Et déjà à l’époque, j’ai commencé à prendre conscience des différentes langues : anglais, français, allemand à la maison, arabe du Caire dans la rue avec parfois des gens qui ne parlent pas pareil, soit du Sud de l’Égypte, ou d’Alexandrie. Et puis j’ai découvert que l’allemand que je parlais (mal) était en fait l’allemand de Hesse, une variante dialectale. L’égyptien que je parlais, celui du Caire. Ensuite on est allés vivre à Beyrouth, et là encore un arabe différent. Et des populations syriennes, palestiniennes, avec encore des différences de prononciation, etc. Du coup quand je suis arrivé en 2nde à Marseille, moi qui m’étais toujours senti marseillais à l’étranger, j’ai été confronté à une drôle de réalité : je ne parlais pas du tout le même français que les autres élèves. Et c’était aussi un moment de la vie où on se définit, on se trouve ou on se fabrique une identité. D’où tu viens ? Moi, je ne savais pas répondre à cette question. C’était trop compliqué.

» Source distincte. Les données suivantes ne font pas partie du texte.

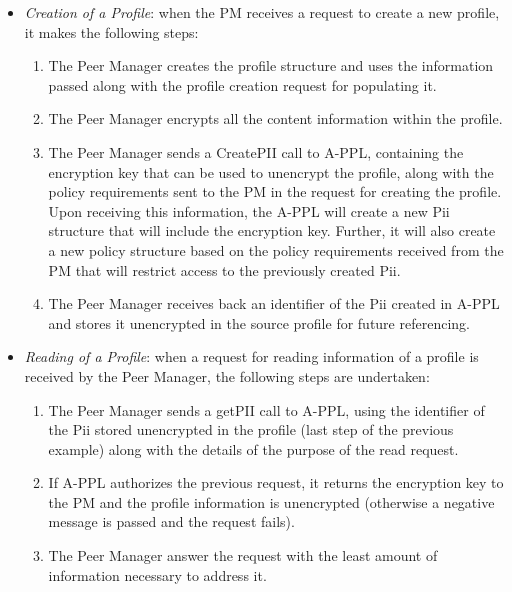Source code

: \begin{itemize}
	\item \emph{Creation of a Profile}: when the PM receives a request to create a new profile, it makes the following steps:
	\begin{enumerate}
		\item The Peer Manager creates the profile structure and uses the information passed along with the profile creation request for populating it.
		\item The Peer Manager encrypts all the content information within the profile. %
		\item The Peer Manager sends a CreatePII call to A-PPL, containing the encryption key that can be used to unencrypt the profile, along with the policy requirements sent to the PM in the request for creating the profile. Upon receiving this information, the A-PPL will create a new Pii structure that will include the encryption key. Further, it will also create a new policy structure based on the policy requirements received from the PM that will restrict access to the previously created Pii.
		\item The Peer Manager receives back an identifier of the Pii created in A-PPL and stores it unencrypted in the source profile for future referencing.
	\end{enumerate}
	\item \emph{Reading of a Profile}: when a request for reading information of a profile is received by the Peer Manager, the following steps are undertaken:
	\begin{enumerate}
		\item The Peer Manager sends a getPII call to A-PPL, using the identifier of the Pii stored unencrypted in the profile (last step of the previous example) along with the details of the purpose of the read request.
		\item If A-PPL authorizes the previous request, it returns the encryption key to the PM and the profile information is unencrypted (otherwise a negative message is passed and the request fails).
		\item The Peer Manager answer the request with the least amount of information necessary to address it.
	\end{enumerate}
\end{itemize}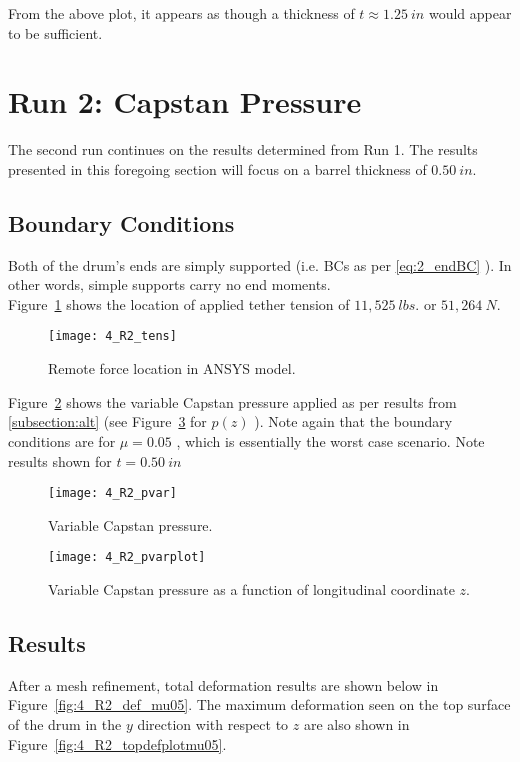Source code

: From the above plot, it appears as though a thickness of $t \approx 1.25 \ in$ would appear to be sufficient.

\section{Run 2: Capstan Pressure}

The second run continues on the results determined from Run 1. The results presented in this foregoing section will focus on a barrel thickness of $0.50\ in$.

\subsection{Boundary Conditions}

Both of the drum's ends are simply supported (i.e. BCs as per \ref{eq:2_endBC} ). In other words, simple supports carry no end moments.\\

Figure~\ref{fig:4_R2_tens} shows the location of applied tether tension of $11,525\ lbs.$ or $51,264\ N$.
\begin{figure}[H]
	\centering
	\texttt{[image: 4\_R2\_tens]}
	\caption{Remote force location in ANSYS model.}
	\label{fig:4_R2_tens}
\end{figure}

Figure~\ref{fig:4_R2_pvar} shows the variable Capstan pressure applied as per results from \ref{subsection:alt} (see Figure~\ref{fig:4_R2_pvarplot} for $p(z)$ ). Note again that the boundary conditions are for $\mu=0.05$ , which is essentially the worst case scenario. Note results shown for $t=0.50\ in$

\begin{figure}[H]
	\centering
	\texttt{[image: 4\_R2\_pvar]}
	\caption{Variable Capstan pressure.}
	\label{fig:4_R2_pvar}
\end{figure}
\begin{figure}[H]
	\centering
	\texttt{[image: 4\_R2\_pvarplot]}
	\caption{Variable Capstan pressure as a function of longitudinal coordinate $z$.}
	\label{fig:4_R2_pvarplot}
\end{figure}


\subsection{Results}

After a mesh refinement, total deformation results are shown below in Figure~\ref{fig:4_R2_def_mu05}. The maximum deformation seen on the top surface of the drum in the $y$ direction with respect to $z$ are also shown in Figure~\ref{fig:4_R2_topdefplotmu05}.

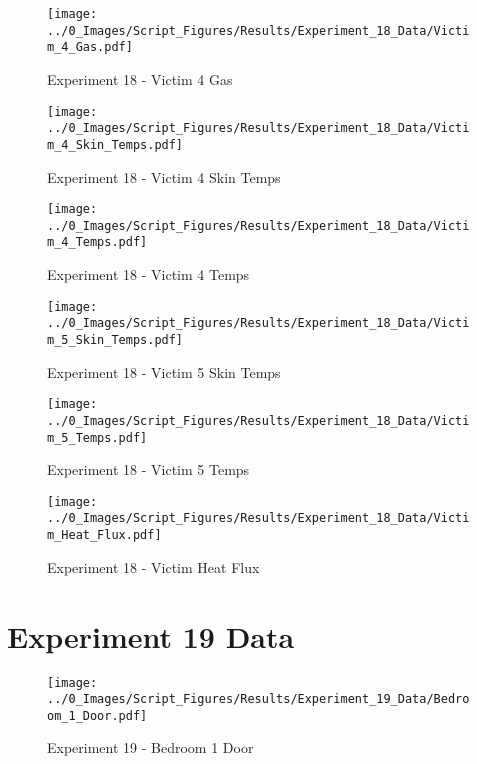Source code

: 	\begin{figure}[H]
		\centering
		\texttt{[image: ../0\_Images/Script\_Figures/Results/Experiment\_18\_Data/Victim\_4\_Gas.pdf]}
		\caption[]{Experiment 18 - Victim 4 Gas}
	\end{figure}
 
	\clearpage

	\begin{figure}[H]
		\centering
		\texttt{[image: ../0\_Images/Script\_Figures/Results/Experiment\_18\_Data/Victim\_4\_Skin\_Temps.pdf]}
		\caption[]{Experiment 18 - Victim 4 Skin Temps}
	\end{figure}
 

	\begin{figure}[H]
		\centering
		\texttt{[image: ../0\_Images/Script\_Figures/Results/Experiment\_18\_Data/Victim\_4\_Temps.pdf]}
		\caption[]{Experiment 18 - Victim 4 Temps}
	\end{figure}
 
	\clearpage

	\begin{figure}[H]
		\centering
		\texttt{[image: ../0\_Images/Script\_Figures/Results/Experiment\_18\_Data/Victim\_5\_Skin\_Temps.pdf]}
		\caption[]{Experiment 18 - Victim 5 Skin Temps}
	\end{figure}
 

	\begin{figure}[H]
		\centering
		\texttt{[image: ../0\_Images/Script\_Figures/Results/Experiment\_18\_Data/Victim\_5\_Temps.pdf]}
		\caption[]{Experiment 18 - Victim 5 Temps}
	\end{figure}
 
	\clearpage

	\begin{figure}[H]
		\centering
		\texttt{[image: ../0\_Images/Script\_Figures/Results/Experiment\_18\_Data/Victim\_Heat\_Flux.pdf]}
		\caption[]{Experiment 18 - Victim Heat Flux}
	\end{figure}
 

\clearpage		\large
\section{Experiment 19 Data} \label{App:Exp19Results} 

	\begin{figure}[H]
		\centering
		\texttt{[image: ../0\_Images/Script\_Figures/Results/Experiment\_19\_Data/Bedroom\_1\_Door.pdf]}
		\caption[]{Experiment 19 - Bedroom 1 Door}
	\end{figure}
 

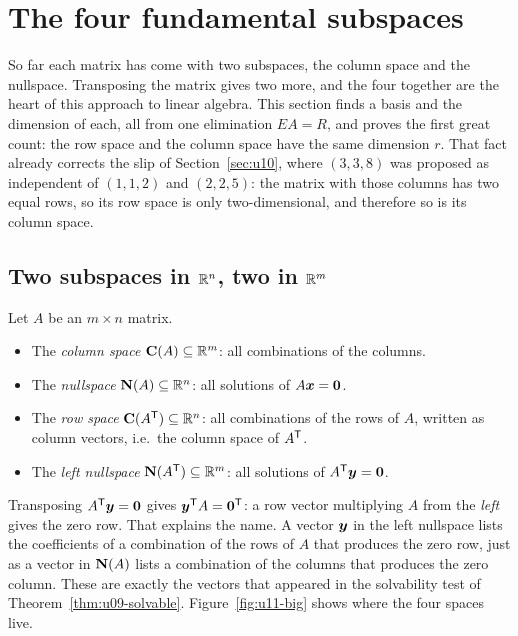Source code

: \section{The four fundamental subspaces}\label{sec:u11}

So far each matrix has come with two subspaces, the column space and the nullspace. Transposing
the matrix gives two more, and the four together are the heart of this approach to linear algebra.
This section finds a basis and the dimension of each, all from one elimination $EA=R$, and proves the
first great count: the row space and the column space have the same dimension $r$. That fact
already corrects the slip of Section~\ref{sec:u10}, where $(3,3,8)$ was proposed as independent of
$(1,1,2)$ and $(2,2,5)$: the matrix with those columns has two equal rows, so its row space is only
two-dimensional, and therefore so is its column space.

\subsection{Two subspaces in \texorpdfstring{\(\R^n\)}{Rn}, two in \texorpdfstring{\(\R^m\)}{Rm}}

\begin{definition}\label{def:u11-four}
Let $A$ be an $m\times n$ matrix.
\begin{itemize}
\item The \emph{column space} $\Col{A}\subseteq\R^m$: all combinations of the columns.
\item The \emph{nullspace} $\Nul{A}\subseteq\R^n$: all solutions of $A\vb{x}=\vb{0}$.
\item The \emph{row space} $\Col{A\T}\subseteq\R^n$: all combinations of the rows of $A$, written as
column vectors, i.e.\ the column space of $A\T$.
\item The \emph{left nullspace} $\Nul{A\T}\subseteq\R^m$: all solutions of $A\T\vb{y}=\vb{0}$.
\end{itemize}
\end{definition}

Transposing $A\T\vb{y}=\vb{0}$ gives $\vb{y}\T A=\vb{0}\T$: a row vector multiplying $A$ from the
\emph{left} gives the zero row. That explains the name. A vector $\vb{y}$ in the left nullspace lists
the coefficients of a combination of the rows of $A$ that produces the zero row, just as a vector in
$\Nul{A}$ lists a combination of the columns that produces the zero column. These are exactly the
vectors that appeared in the solvability test of Theorem~\ref{thm:u09-solvable}.
Figure~\ref{fig:u11-big} shows where the four spaces live.

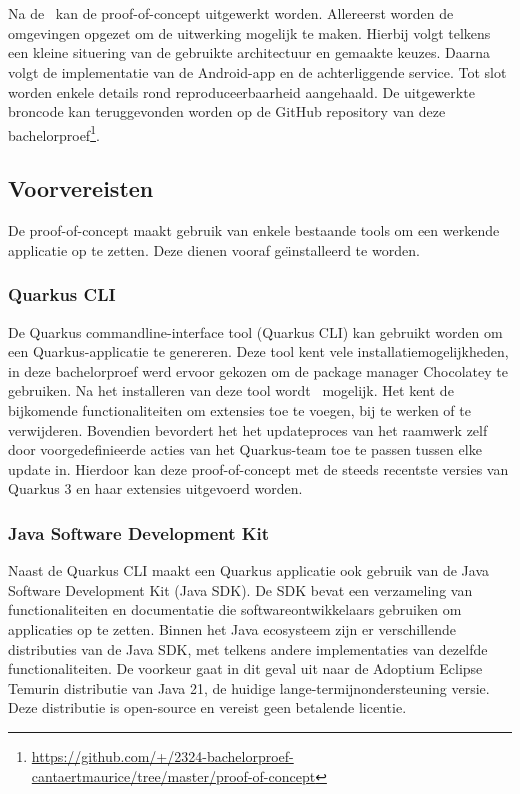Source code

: 
\chapter{}
\label{ch:proof-of-concept}
Na de~ kan de proof-of-concept uitgewerkt worden.
Allereerst worden de omgevingen opgezet om de uitwerking mogelijk te maken.
Hierbij volgt telkens een kleine situering van de gebruikte architectuur en gemaakte keuzes.
Daarna volgt de implementatie van de Android-app en de achterliggende service.
Tot slot worden enkele details rond reproduceerbaarheid aangehaald.
De uitgewerkte broncode kan teruggevonden worden op de GitHub repository van deze bachelorproef\footnote{\url{https://github.com/+/2324-bachelorproef-cantaertmaurice/tree/master/proof-of-concept}}.

\section{Voorvereisten}
\label{sec:voorvereisten}
De proof-of-concept maakt gebruik van enkele bestaande tools om een werkende applicatie op te zetten.
Deze dienen vooraf ge\"{\i}nstalleerd te worden.

\subsection{Quarkus CLI}
\label{subsec:de-quarkus-cli}
De Quarkus commandline-interface tool (Quarkus CLI) kan gebruikt worden om een Quarkus-applicatie te genereren.
Deze tool kent vele installatiemogelijkheden, in deze bachelorproef werd ervoor gekozen om de package manager Chocolatey te gebruiken.
Na het installeren van deze tool wordt~ mogelijk.
Het kent de bijkomende functionaliteiten om extensies toe te voegen, bij te werken of te verwijderen.
Bovendien bevordert het het updateproces van het raamwerk zelf door voorgedefinieerde acties van het Quarkus-team toe te passen tussen elke update in.
Hierdoor kan deze proof-of-concept met de steeds recentste versies van Quarkus 3 en haar extensies uitgevoerd worden.

\subsection{Java Software Development Kit}
\label{subsec:java-software-development-kit}
Naast de Quarkus CLI maakt een Quarkus applicatie ook gebruik van de Java Software Development Kit (Java SDK).
De SDK bevat een verzameling van functionaliteiten en documentatie die softwareontwikkelaars gebruiken om applicaties op te zetten.
Binnen het Java ecosysteem zijn er verschillende distributies van de Java SDK, met telkens andere implementaties van dezelfde functionaliteiten.
De voorkeur gaat in dit geval uit naar de Adoptium Eclipse Temurin distributie van Java 21, de huidige lange-termijnondersteuning versie.
Deze distributie is open-source en vereist geen betalende licentie.

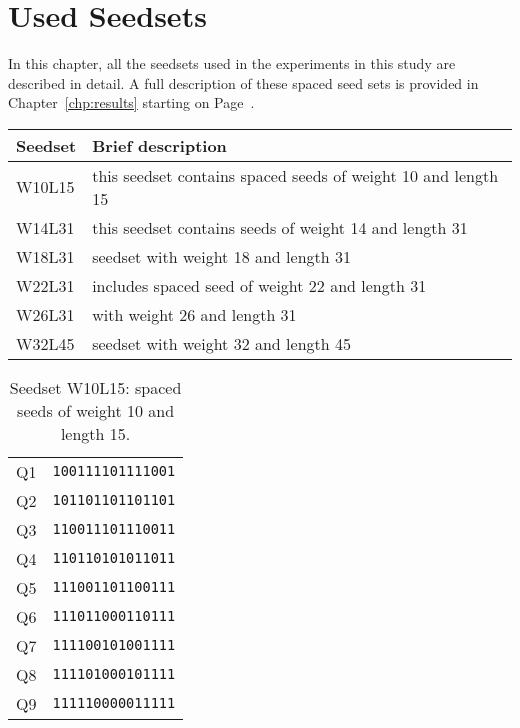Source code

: \chapter{Used Seedsets}
\label{chp:used-seedsets}


In this chapter, all the seedsets used in the experiments in this study are described in detail. A full description of these spaced seed sets is provided in Chapter~\ref{chp:results} starting on Page~\pageref{subsec:seedset}.

\begin{table}[!ht]
	\centering
	\begin{tabular}{l l}
		\textbf{Seedset} & \textbf{Brief description} \\
		\toprule
		W10L15 & this seedset contains spaced seeds of weight 10 and length 15 \\
		W14L31 & this seedset contains seeds of weight 14 and length 31 \\
		W18L31 & seedset with weight 18 and length 31 \\
		W22L31 & includes spaced seed of weight 22 and length 31 \\
		W26L31 & with weight 26 and length 31 \\
		W32L45 & seedset with weight 32 and length 45 \\
		\bottomrule
	\end{tabular}
\end{table}
\clearpage


\begin{table}[!ht]
	\centering
	\begin{tabular}{l r}
		Q1 & \verb|100111101111001| \\
		Q2 & \verb|101101101101101| \\
		Q3 & \verb|110011101110011| \\
		Q4 & \verb|110110101011011| \\
		Q5 & \verb|111001101100111| \\
		Q6 & \verb|111011000110111| \\
		Q7 & \verb|111100101001111| \\
		Q8 & \verb|111101000101111| \\
		Q9 & \verb|111110000011111| \\
		\bottomrule
	\end{tabular}
	\caption{Seedset W10L15: spaced seeds of weight 10 and length 15.}
	\label{tab:seedset-W10L15}
\end{table}


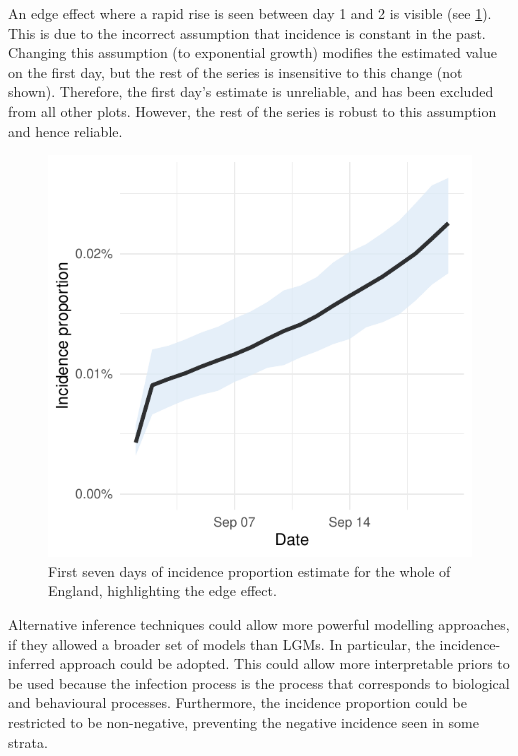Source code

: \documentclass[thesis.tex]{subfiles}
\begin{document}
An edge effect where a rapid rise is seen between day 1 and 2 is visible (see \cref{transmission:fig:backcalc-start-effect}).
This is due to the incorrect assumption that incidence is constant in the past.
Changing this assumption (\eg to exponential growth) modifies the estimated value on the first day, but the rest of the series is insensitive to this change (not shown).
Therefore, the first day's estimate is unreliable, and has been excluded from all other plots.
However, the rest of the series is robust to this assumption and hence reliable.
\begin{figure}
    \centering \includegraphics{transmission/backcalc-start-effect}
    \caption[Edge effects in backcalculation method]{%
        First seven days of incidence proportion estimate for the whole of England, highlighting the edge effect.
    }
    \label{transmission:fig:backcalc-start-effect}
\end{figure}

Alternative inference techniques could allow more powerful modelling approaches, if they allowed a broader set of models than LGMs.
In particular, the incidence-inferred approach could be adopted.
This could allow more interpretable priors to be used because the infection process is the process that corresponds to biological and behavioural processes.
Furthermore, the incidence proportion could be restricted to be non-negative, preventing the negative incidence seen in some strata.
\end{document}
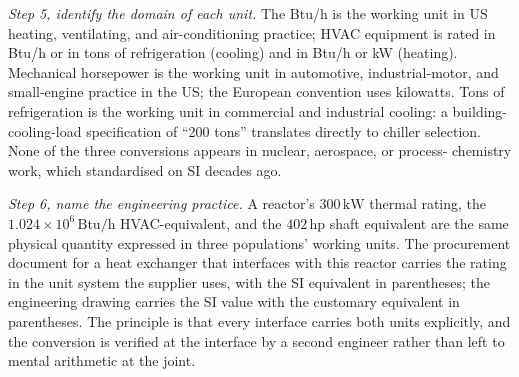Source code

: \begin{exercise}
\textit{Step 5, identify the domain of each unit.} The Btu/h is
the working unit in US heating, ventilating, and air-conditioning
practice; HVAC equipment is rated in Btu/h or in tons of
refrigeration (cooling) and in Btu/h or kW (heating). Mechanical
horsepower is the working unit in automotive, industrial-motor, and
small-engine practice in the US; the European convention uses
kilowatts. Tons of refrigeration is the working unit in commercial
and industrial cooling: a building-cooling-load specification of
``200 tons'' translates directly to chiller selection. None of the
three conversions appears in nuclear, aerospace, or process-
chemistry work, which standardised on SI decades ago.

\textit{Step 6, name the engineering practice.} A reactor's
$300 \,\si{\kilo\watt}$ thermal rating, the $1.024 \times 10^{6}
\,\text{Btu}/\text{h}$ HVAC-equivalent, and the $402 \,\text{hp}$
shaft equivalent are the same physical quantity expressed in three
populations' working units. The procurement document for a heat
exchanger that interfaces with this reactor carries the rating in
the unit system the supplier uses, with the SI equivalent in
parentheses; the engineering drawing carries the SI value with
the customary equivalent in parentheses. The principle is that
every interface carries both units explicitly, and the conversion
is verified at the interface by a second engineer rather than left
to mental arithmetic at the joint.
\end{exercise}

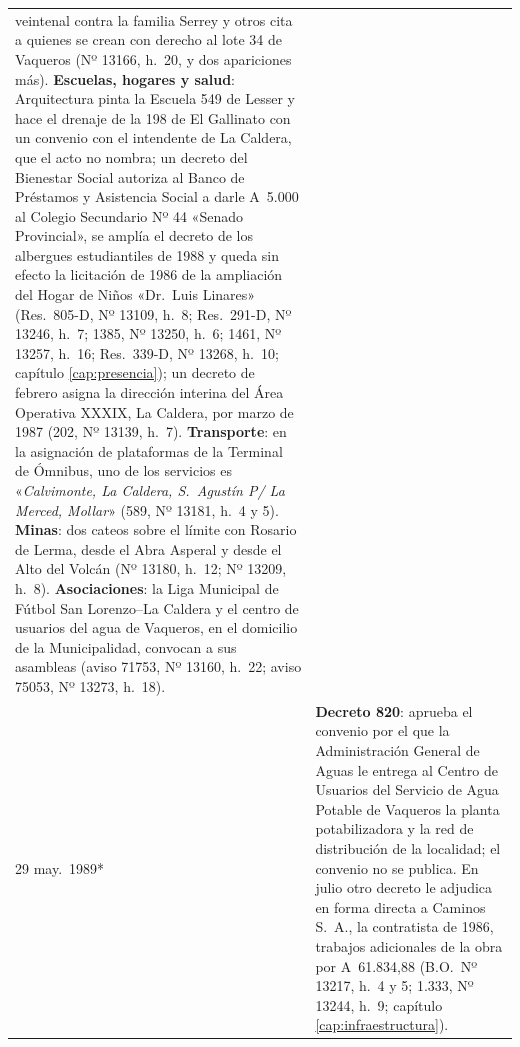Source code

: \begin{longtable}{@{}p{2.7cm}p{10.3cm}@{}}
veintenal contra la familia Serrey y otros cita a quienes se crean con derecho al lote 34 de Vaqueros (Nº 13166, h.\ 20, y dos apariciones más). \textbf{Escuelas, hogares y salud}: Arquitectura pinta la Escuela 549 de Lesser y hace el drenaje de la 198 de El Gallinato con un convenio con el intendente de La Caldera, que el acto no nombra; un decreto del Bienestar Social autoriza al Banco de Préstamos y Asistencia Social a darle A~5.000 al Colegio Secundario Nº 44 «Senado Provincial», se amplía el decreto de los albergues estudiantiles de 1988 y queda sin efecto la licitación de 1986 de la ampliación del Hogar de Niños «Dr.\ Luis Linares» (Res.\ 805-D, Nº 13109, h.\ 8; Res.\ 291-D, Nº 13246, h.\ 7; 1385, Nº 13250, h.\ 6; 1461, Nº 13257, h.\ 16; Res.\ 339-D, Nº 13268, h.\ 10; capítulo \ref{cap:presencia}); un decreto de febrero asigna la dirección interina del Área Operativa XXXIX, La Caldera, por marzo de 1987 (202, Nº 13139, h.\ 7). \textbf{Transporte}: en la asignación de plataformas de la Terminal de Ómnibus, uno de los servicios es «\textit{Calvimonte, La Caldera, S.\ Agustín P/ La Merced, Mollar}» (589, Nº 13181, h.\ 4 y 5). \textbf{Minas}: dos cateos sobre el límite con Rosario de Lerma, desde el Abra Asperal y desde el Alto del Volcán (Nº 13180, h.\ 12; Nº 13209, h.\ 8). \textbf{Asociaciones}: la Liga Municipal de Fútbol San Lorenzo--La Caldera y el centro de usuarios del agua de Vaqueros, en el domicilio de la Municipalidad, convocan a sus asambleas (aviso 71753, Nº 13160, h.\ 22; aviso 75053, Nº 13273, h.\ 18). \\
29 may.\ 1989* & \textbf{Decreto 820}: aprueba el convenio por el que la Administración General de Aguas le entrega al Centro de Usuarios del Servicio de Agua Potable de Vaqueros la planta potabilizadora y la red de distribución de la localidad; el convenio no se publica. En julio otro decreto le adjudica en forma directa a Caminos S.\ A., la contratista de 1986, trabajos adicionales de la obra por A~61.834,88 (B.O.\ Nº 13217, h.\ 4 y 5; 1.333, Nº 13244, h.\ 9; capítulo \ref{cap:infraestructura}). \\

\end{longtable}

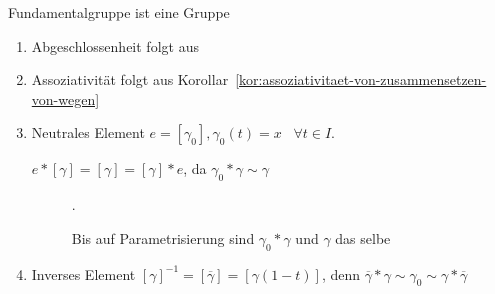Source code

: \begin{beweis}{Fundamentalgruppe ist eine Gruppe}
    \begin{enumerate}[label=\alph*)]
        \item Abgeschlossenheit folgt aus 
        \item Assoziativität folgt aus Korollar~\ref{kor:assoziativitaet-von-zusammensetzen-von-wegen}
        \item Neutrales Element $e = [\gamma_0], \gamma_0(t) = x \;\;\; \forall t \in I$.

        $e * [\gamma] = [\gamma] = [\gamma] * e$, da $\gamma_0 * \gamma \sim \gamma$

        \begin{figure}
            \centering
            
            \caption{Bis auf Parametrisierung sind $\gamma_0 * \gamma$ und $\gamma$ das selbe}.
            \label{fig:weg-zusammengesetzt-mit-neutralem-weg}
        \end{figure}
        \item Inverses Element  $[\gamma]^{-1} = [\overline{\gamma}] = [\gamma(1-t)]$, 
            denn $\overline{\gamma} * \gamma \sim \gamma_0 \sim \gamma * \overline{\gamma}$
    \end{enumerate}
\end{beweis}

Alors j’ai choisi de venir de Marseille, et du coup de parler comme un marseillais. Et au préalable, quand j’étais au Liban, un collègue de ma mère, Denis Capian, venait d’Ardèche. Et quand il a vu que j’écoutais IAM, il m’a fait écouter Massilia et Fabulous. Ça a été mon premier contact avec de la musique occitane contemporaine, on va dire. Et c’est resté dans un coin de ma tête. Honnêtement, je me posais pas trop de questions, les passages en occitan dans les morceaux passaient, et je trouvais ça cool de façon générale. Mais bref, quand j’ai eu 19 ans, j’ai découvert lo Còr de la Plana, qui venait juste de faire suite à Gacha Empega, et ça a été une claque pour moi. Je me suis dit « c’est ça que je veux faire, et c’est dans cette langue que je veux chanter ». Il faut dire que j’avais un attrait depuis petit pour les musiques populaires, qui sont beaucoup plus présentes dans les pays où j’ai grandi qu’en France, et peut-être ça aussi me manquait. En tout cas, j’avais absolument aucun a priori sur les musiques traditionnelles, et j’en avais une expérience complètement urbaine.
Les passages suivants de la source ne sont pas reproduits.